Start of Extracted material

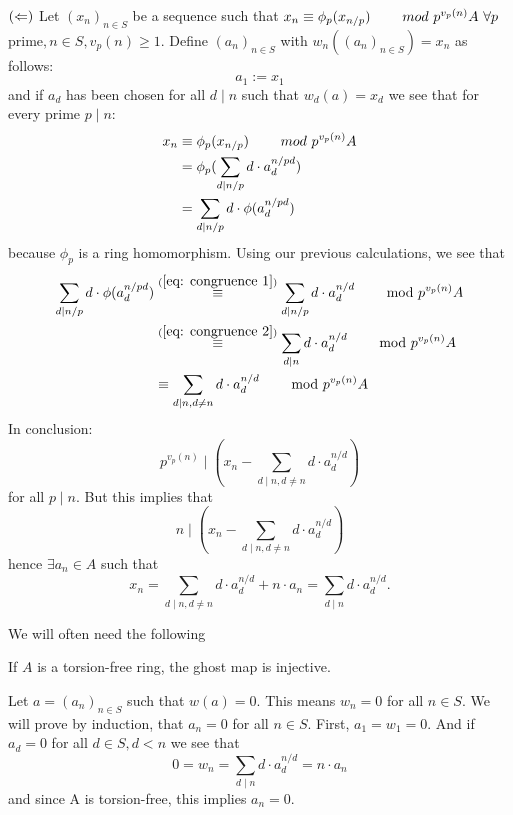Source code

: \begin{bigproof}
    $(\Leftarrow)$ Let $(x_n)_{n \in S}$ be a sequence such that 
    $x_n \equiv \phi_p(x_{n/p}) \hskip8mm mod \ p^{v_p(n)}A \ \forall p\ $prime$, n\in S, v_p(n) \geqslant 1.$
    Define $(a_n)_{n \in S}$ with $w_n((a_n)_{n \in S}) = x_n$ as follows:
    \[a_1 := x_1\]
    and if $a_d$ has been chosen for all $d \mid n$ such that $w_d(a) = x_d$ we see that
    for every prime $p \mid n$:
    \begin{align*}
            x_n &\equiv \phi_p(x_{n/p}) \hskip8mm mod \ p^{v_p(n)}A \\
                &= \phi_p(\sum_{d \mid n/p} d \cdot a_d^{n/pd}) \\
                &= \sum_{d \mid n/p} d \cdot \phi(a_d^{n/pd})
    \end{align*}
    because $\phi_p$ is a ring homomorphism. Using our previous calculations,
    we see that
    \begin{align*}
        \sum_{d \mid n/p} d \cdot \phi(a_d^{n/pd})
        &\overset{(\ref{eq: congruence 1})}{\equiv} \sum_{d \mid n/p} d \cdot a_d^{n/d} 
        \text{\hskip8mm mod } p^{v_p(n)}A \\
        &\overset{(\ref{eq: congruence 2})}{\equiv} \sum_{d \mid n} d \cdot a_d^{n/d} 
        \text{\hskip8mm mod } p^{v_p(n)}A \\
        &\equiv \sum_{d \mid n,d \neq n} d \cdot a_d^{n/d} 
        \text{\hskip8mm mod } p^{v_p(n)}A
    \end{align*}
    In conclusion: 
    \[
    p^{v_p(n)} \mid \left( x_n - \sum_{d \mid n,d \neq n} d \cdot a_d^{n/d} \right)
    \]
    for all $p \mid n$. But this implies that 
    \[
        n \mid \left( x_n - \sum_{d \mid n,d \neq n} d \cdot a_d^{n/d} \right)
    \]
    hence $\exists a_n \in A$ such that 
    \[
        x_n = \sum_{d \mid n,d \neq n} d \cdot a_d^{n/d} + n \cdot a_n
        = \sum_{d \mid n} d \cdot a_d^{n/d}.
    \]
\end{bigproof}
We will often need the following
\begin{lemma} \label{lem: injective ghost map}
    If $A$ is a torsion-free ring, the ghost map is injective.
\end{lemma}
\begin{beweis}
    Let $a = (a_n)_{n \in S}$ such that $w(a) = 0$. This means
    $w_n = 0$ for all $n \in S$. We will prove by induction,
    that $a_n = 0$ for all $n \in S$. First, $a_1 = w_1 = 0$.
    And if $a_d = 0$ for all $d \in S, d < n$ we see that
    \[
        0 = w_n = \sum_{d \mid n} d \cdot a_d^{n/d} = n \cdot a_n 
    \]
    and since A is torsion-free, this implies $a_n = 0$.
\end{beweis}
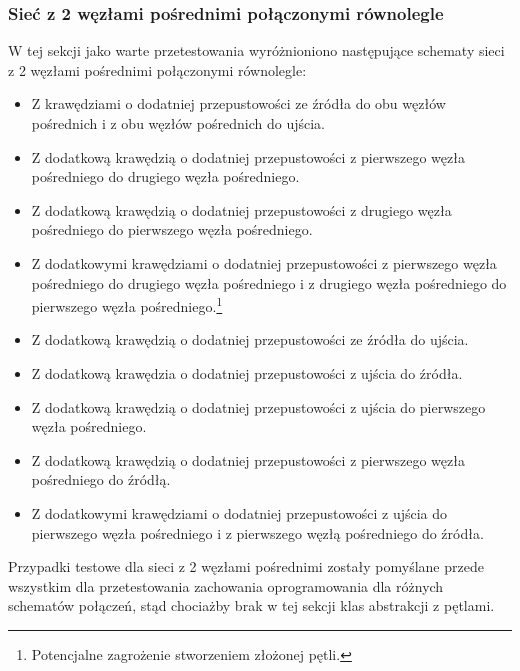 \subsubsection{Sieć z 2 węzłami pośrednimi połączonymi równolegle}
W tej sekcji jako warte przetestowania wyróżnioniono następujące schematy sieci
z 2 węzłami pośrednimi połączonymi równolegle:
\begin{itemize}[nosep]
    \item Z krawędziami o dodatniej przepustowości ze źródła do obu węzłów
    pośrednich i z obu węzłów pośrednich do ujścia.
    \item Z dodatkową krawędzią o dodatniej przepustowości z pierwszego węzła
    pośredniego do drugiego węzła pośredniego.
    \item Z dodatkową krawędzią o dodatniej przepustowości z drugiego węzła
    pośredniego do pierwszego węzła pośredniego.
    \item Z dodatkowymi krawędziami o dodatniej przepustowości z pierwszego
    węzła pośredniego do drugiego węzła pośredniego i z drugiego węzła
    pośredniego do pierwszego węzła pośredniego.\footnote{Potencjalne zagrożenie
    stworzeniem złożonej pętli.}
    \item Z dodatkową krawędzią o dodatniej przepustowości ze źródła do ujścia.
    \item Z dodatkową krawędzia o dodatniej przepustowości z ujścia do źródła.
    \item Z dodatkową krawędzią o dodatniej przepustowości z ujścia do
    pierwszego węzła pośredniego.
    \item Z dodatkową krawędzią o dodatniej przepustowości z pierwszego węzła
    pośredniego do źródłą.
    \item Z dodatkowymi krawędziami o dodatniej przepustowości z ujścia do
    pierwszego węzła pośredniego i z pierwszego węzłą pośredniego do źródła.
\end{itemize}
Przypadki testowe dla sieci z 2 węzłami pośrednimi zostały pomyślane przede
wszystkim dla przetestowania zachowania oprogramowania dla różnych schematów
połączeń, stąd chociażby brak w tej sekcji klas abstrakcji z pętlami.

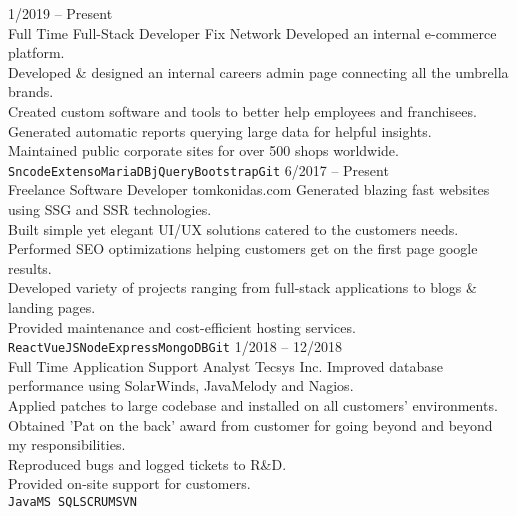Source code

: \documentclass[9pt]{developercv} %
\begin{document}
\begin{entrylist}
	\entry
		{1/2019 -- Present\\\footnotesize{Full Time}}
		{Full-Stack Developer}
		{Fix Network}
		{Developed an internal e-commerce platform.\\
      Developed \& designed an internal careers admin page connecting all the umbrella brands.\\
      Created custom software and tools to better help employees and franchisees.\\
      Generated automatic reports querying large data for helpful insights.\\ 
      Maintained public corporate sites for over 500 shops worldwide.
      \\\texttt{Sncode}\slashsep\texttt{Extenso}\slashsep\texttt{MariaDB}\slashsep\texttt{jQuery}\slashsep\texttt{Bootstrap}\slashsep\texttt{Git}}
	\entry
		{6/2017 -- Present\\\footnotesize{Freelance}}
		{Software Developer}
		{tomkonidas.com}
		{Generated blazing fast websites using SSG and SSR technologies.\\
      Built simple yet elegant UI/UX solutions catered to the customers needs.\\
      Performed SEO optimizations helping customers get on the first page google results.\\
      Developed variety of projects ranging from full-stack applications to blogs \& landing pages.\\
      Provided maintenance and cost-efficient hosting services.
      \\\texttt{React}\slashsep\texttt{VueJS}\slashsep\texttt{Node}\slashsep\texttt{Express}\slashsep\texttt{MongoDB}\slashsep\texttt{Git}}
	\entry
		{1/2018 -- 12/2018\\\footnotesize{Full Time}}
		{Application Support Analyst}
		{Tecsys Inc.}
		{Improved database performance using SolarWinds, JavaMelody and Nagios.\\
      Applied patches to large codebase and installed on all customers' environments.\\
      Obtained 'Pat on the back' award from customer for going beyond and beyond my responsibilities.\\
      Reproduced bugs and logged tickets to R\&D.\\
      Provided on-site support for customers.
      \\\texttt{Java}\slashsep\texttt{MS SQL}\slashsep\texttt{SCRUM}\slashsep\texttt{SVN}}

\end{entrylist}
\end{document}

End of Extracted material

Requirement >>
An exact restatement of every record is required. Omit the images.

Response >>
Source code

: \begin{bigproof}
    $(\Leftarrow)$ Let $(x_n)_{n \in S}$ be a sequence such that 
    $x_n \equiv \phi_p(x_{n/p}) \hskip8mm mod \ p^{v_p(n)}A \ \forall p\ $prime$, n\in S, v_p(n) \geqslant 1.$
    Define $(a_n)_{n \in S}$ with $w_n((a_n)_{n \in S}) = x_n$ as follows:
    \[a_1 := x_1\]
    and if $a_d$ has been chosen for all $d \mid n$ such that $w_d(a) = x_d$ we see that
    for every prime $p \mid n$:
    \begin{align*}
            x_n &\equiv \phi_p(x_{n/p}) \hskip8mm mod \ p^{v_p(n)}A \\
                &= \phi_p(\sum_{d \mid n/p} d \cdot a_d^{n/pd}) \\
                &= \sum_{d \mid n/p} d \cdot \phi(a_d^{n/pd})
    \end{align*}
    because $\phi_p$ is a ring homomorphism. Using our previous calculations,
    we see that
    \begin{align*}
        \sum_{d \mid n/p} d \cdot \phi(a_d^{n/pd})
        &\overset{(\ref{eq: congruence 1})}{\equiv} \sum_{d \mid n/p} d \cdot a_d^{n/d} 
        \text{\hskip8mm mod } p^{v_p(n)}A \\
        &\overset{(\ref{eq: congruence 2})}{\equiv} \sum_{d \mid n} d \cdot a_d^{n/d} 
        \text{\hskip8mm mod } p^{v_p(n)}A \\
        &\equiv \sum_{d \mid n,d \neq n} d \cdot a_d^{n/d} 
        \text{\hskip8mm mod } p^{v_p(n)}A
    \end{align*}
    In conclusion: 
    \[
    p^{v_p(n)} \mid \left( x_n - \sum_{d \mid n,d \neq n} d \cdot a_d^{n/d} \right)
    \]
    for all $p \mid n$. But this implies that 
    \[
        n \mid \left( x_n - \sum_{d \mid n,d \neq n} d \cdot a_d^{n/d} \right)
    \]
    hence $\exists a_n \in A$ such that 
    \[
        x_n = \sum_{d \mid n,d \neq n} d \cdot a_d^{n/d} + n \cdot a_n
        = \sum_{d \mid n} d \cdot a_d^{n/d}.
    \]
\end{bigproof}
We will often need the following
\begin{lemma} \label{lem: injective ghost map}
    If $A$ is a torsion-free ring, the ghost map is injective.
\end{lemma}
\begin{beweis}
    Let $a = (a_n)_{n \in S}$ such that $w(a) = 0$. This means
    $w_n = 0$ for all $n \in S$. We will prove by induction,
    that $a_n = 0$ for all $n \in S$. First, $a_1 = w_1 = 0$.
    And if $a_d = 0$ for all $d \in S, d < n$ we see that
    \[
        0 = w_n = \sum_{d \mid n} d \cdot a_d^{n/d} = n \cdot a_n 
    \]
    and since A is torsion-free, this implies $a_n = 0$.
\end{beweis}
 \subsubsection{Sieć z 2 węzłami pośrednimi połączonymi równolegle}
W tej sekcji jako warte przetestowania wyróżnioniono następujące schematy sieci
z 2 węzłami pośrednimi połączonymi równolegle:
\begin{itemize}[nosep]
    \item Z krawędziami o dodatniej przepustowości ze źródła do obu węzłów
    pośrednich i z obu węzłów pośrednich do ujścia.
    \item Z dodatkową krawędzią o dodatniej przepustowości z pierwszego węzła
    pośredniego do drugiego węzła pośredniego.
    \item Z dodatkową krawędzią o dodatniej przepustowości z drugiego węzła
    pośredniego do pierwszego węzła pośredniego.
    \item Z dodatkowymi krawędziami o dodatniej przepustowości z pierwszego
    węzła pośredniego do drugiego węzła pośredniego i z drugiego węzła
    pośredniego do pierwszego węzła pośredniego.\footnote{Potencjalne zagrożenie
    stworzeniem złożonej pętli.}
    \item Z dodatkową krawędzią o dodatniej przepustowości ze źródła do ujścia.
    \item Z dodatkową krawędzia o dodatniej przepustowości z ujścia do źródła.
    \item Z dodatkową krawędzią o dodatniej przepustowości z ujścia do
    pierwszego węzła pośredniego.
    \item Z dodatkową krawędzią o dodatniej przepustowości z pierwszego węzła
    pośredniego do źródłą.
    \item Z dodatkowymi krawędziami o dodatniej przepustowości z ujścia do
    pierwszego węzła pośredniego i z pierwszego węzłą pośredniego do źródła.
\end{itemize}
Przypadki testowe dla sieci z 2 węzłami pośrednimi zostały pomyślane przede
wszystkim dla przetestowania zachowania oprogramowania dla różnych schematów
połączeń, stąd chociażby brak w tej sekcji klas abstrakcji z pętlami.

Source code

: \documentclass[9pt]{developercv} %
\begin{document}
\begin{entrylist}
	\entry
		{1/2019 -- Present\\\footnotesize{Full Time}}
		{Full-Stack Developer}
		{Fix Network}
		{Developed an internal e-commerce platform.\\
      Developed \& designed an internal careers admin page connecting all the umbrella brands.\\
      Created custom software and tools to better help employees and franchisees.\\
      Generated automatic reports querying large data for helpful insights.\\ 
      Maintained public corporate sites for over 500 shops worldwide.
      \\\texttt{Sncode}\slashsep\texttt{Extenso}\slashsep\texttt{MariaDB}\slashsep\texttt{jQuery}\slashsep\texttt{Bootstrap}\slashsep\texttt{Git}}
	\entry
		{6/2017 -- Present\\\footnotesize{Freelance}}
		{Software Developer}
		{tomkonidas.com}
		{Generated blazing fast websites using SSG and SSR technologies.\\
      Built simple yet elegant UI/UX solutions catered to the customers needs.\\
      Performed SEO optimizations helping customers get on the first page google results.\\
      Developed variety of projects ranging from full-stack applications to blogs \& landing pages.\\
      Provided maintenance and cost-efficient hosting services.
      \\\texttt{React}\slashsep\texttt{VueJS}\slashsep\texttt{Node}\slashsep\texttt{Express}\slashsep\texttt{MongoDB}\slashsep\texttt{Git}}
	\entry
		{1/2018 -- 12/2018\\\footnotesize{Full Time}}
		{Application Support Analyst}
		{Tecsys Inc.}
		{Improved database performance using SolarWinds, JavaMelody and Nagios.\\
      Applied patches to large codebase and installed on all customers' environments.\\
      Obtained 'Pat on the back' award from customer for going beyond and beyond my responsibilities.\\
      Reproduced bugs and logged tickets to R\&D.\\
      Provided on-site support for customers.
      \\\texttt{Java}\slashsep\texttt{MS SQL}\slashsep\texttt{SCRUM}\slashsep\texttt{SVN}}

\end{entrylist}
\end{document}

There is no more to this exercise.